A method for encoding an audio signal presentation description, comprising: generating a parametric description of a sound source; connecting the parametric description of said sound source with the audio signals of said sound source; CHARACTERIZED for describing the width of a non-point sound source (LSS) by means of said parametric description (ND1, ND2, ND3); wherein a shape approaching said non-point sound source is defined; and assigning one of several uncorrelations (DIS) to said non-point sound source to allow the use of the same audio signal for more than one non-point sound source.

Method according to claim 1, characterized in that separate sound sources are coded as separate audio objects and the arrangement of sound sources in a sound scene is described by a scene description having first nodes corresponding to the separate audio objects and the second nodes describing the presentation of the audio objects, and where a second node describes the width of a non-point sound source and defines the presentation of said non-point sound source by multiple point sound sources. uncorrelated (Sl, S2, S3).

Method according to claim 1 or 2, characterized in that the decorrelation intensity (DES) of said uncorrelated point sound sources is assigned to said non-point sound source.

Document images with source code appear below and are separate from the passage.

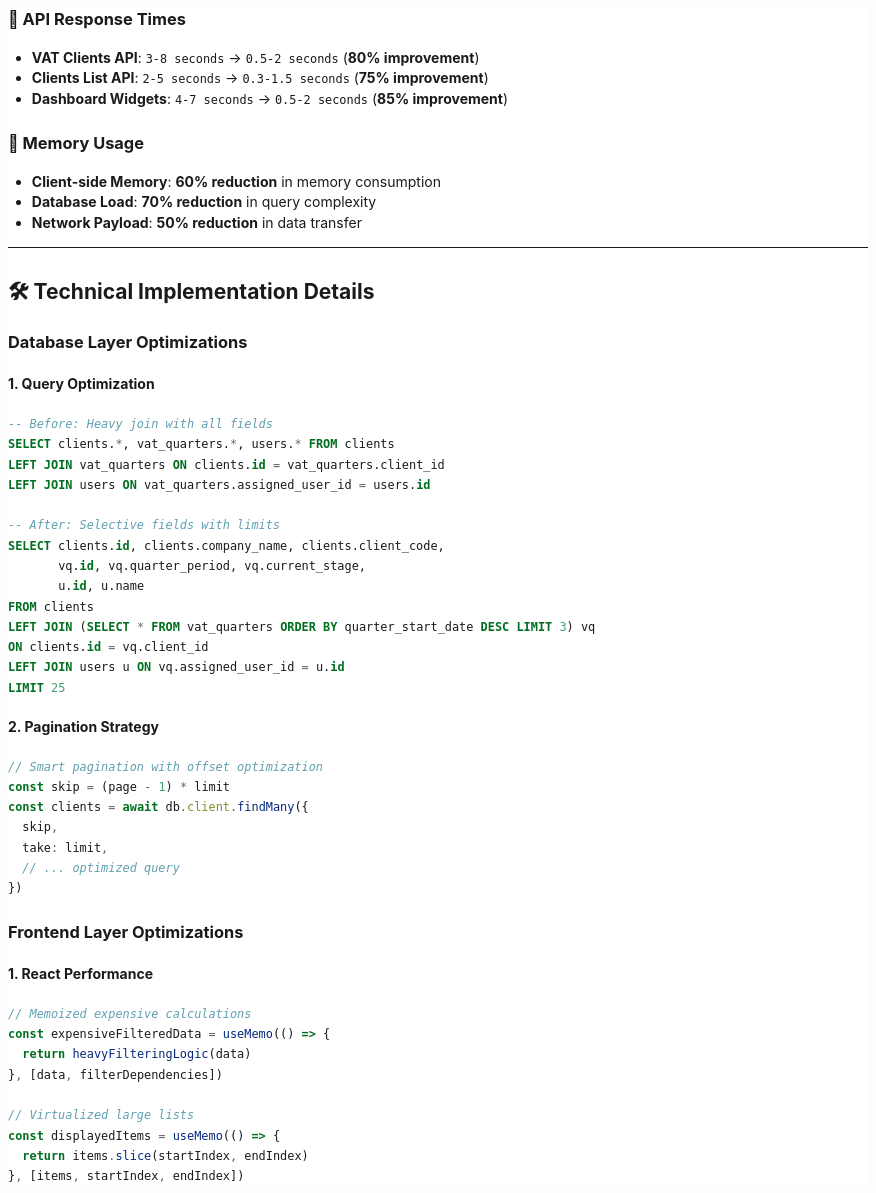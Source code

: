 ### **🔄 API Response Times**
- **VAT Clients API**: `3-8 seconds` → `0.5-2 seconds` (**80% improvement**)
- **Clients List API**: `2-5 seconds` → `0.3-1.5 seconds` (**75% improvement**)
- **Dashboard Widgets**: `4-7 seconds` → `0.5-2 seconds` (**85% improvement**)

### **💾 Memory Usage**
- **Client-side Memory**: **60% reduction** in memory consumption
- **Database Load**: **70% reduction** in query complexity
- **Network Payload**: **50% reduction** in data transfer

---

## 🛠️ **Technical Implementation Details**

### **Database Layer Optimizations**

#### **1. Query Optimization**
```sql
-- Before: Heavy join with all fields
SELECT clients.*, vat_quarters.*, users.* FROM clients 
LEFT JOIN vat_quarters ON clients.id = vat_quarters.client_id
LEFT JOIN users ON vat_quarters.assigned_user_id = users.id

-- After: Selective fields with limits
SELECT clients.id, clients.company_name, clients.client_code,
       vq.id, vq.quarter_period, vq.current_stage,
       u.id, u.name
FROM clients 
LEFT JOIN (SELECT * FROM vat_quarters ORDER BY quarter_start_date DESC LIMIT 3) vq 
ON clients.id = vq.client_id
LEFT JOIN users u ON vq.assigned_user_id = u.id
LIMIT 25
```

#### **2. Pagination Strategy**
```typescript
// Smart pagination with offset optimization
const skip = (page - 1) * limit
const clients = await db.client.findMany({
  skip,
  take: limit,
  // ... optimized query
})
```

### **Frontend Layer Optimizations**

#### **1. React Performance**
```typescript
// Memoized expensive calculations
const expensiveFilteredData = useMemo(() => {
  return heavyFilteringLogic(data)
}, [data, filterDependencies])

// Virtualized large lists
const displayedItems = useMemo(() => {
  return items.slice(startIndex, endIndex)
}, [items, startIndex, endIndex])
```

Method according to any one of claims 1 to 3, characterized in that the size of the defined shape is given by parameters in a 3D coordinate system.

Method according to claim 4, characterized in that the size of the defined shape is given by an opening angle having a vertical and a horizontal component.

Method according to any one of claims 1 to 5, characterized in that a complex non-point sound source is divided into several non-point sound sources, each having a shape (Al, A2, A3) approaching a portion of said non-point sound source in a complex manner and where the same audio signal is used for each of said various non-point sound sources.

A method for decoding an audio signal display description, comprising: receiving audio signals corresponding to a sound source connected to a parametric description of said sound source; CHARACTERIZED by evaluating the parametric description (ND1, ND2, ND3) of said sound source to determine the width of a non-point sound source (LSS), where said parametric description includes a definition of a shape approaching the said non-point sound source; and selecting one of several uncorrelations (DIS) for the audio signal of said non-point sound source depending on a corresponding indication in said parametric description.

A method according to claim 7, characterized in that audio objects representing separate sound sources are separately decoded and a single soundtrack is composed of decoded audio objects using a scene description having first nodes corresponding to the separate audio objects and second nodes describing the processing of audio objects, and where a second node describes the width of a non-point sound source and defines the presentation of said non-point sound source through said multiple sources of audio. unrelated point sounds by emitting unrelated signals.

A method according to claim 7 or 8, characterized in that the decorrelation intensity (DES) of said multiple uncorrelated point sound sources is selected depending on corresponding indications designated for said non-point sound source.

Method according to any one of claims 7 to 9, characterized in that the size of the defined shape is determined using parameters in a 3D coordinate system.

Method according to claim 10, characterized in that the size of the defined shape is determined using an opening angle having a vertical and a horizontal component.

A method according to any one of claims 7 to 11, characterized in that various forms of non-point sound sources (Al, A2, A3) each have a shape (Al, A2, A3) approximating one. part of a complex non-point sound source are combined to generate an approximation of a complex non-point sound source and where the same audio signal is used for each of said various non-point sound sources .

Apparatus, characterized in that it performs a method of the type defined in any one of claims 1 to 12.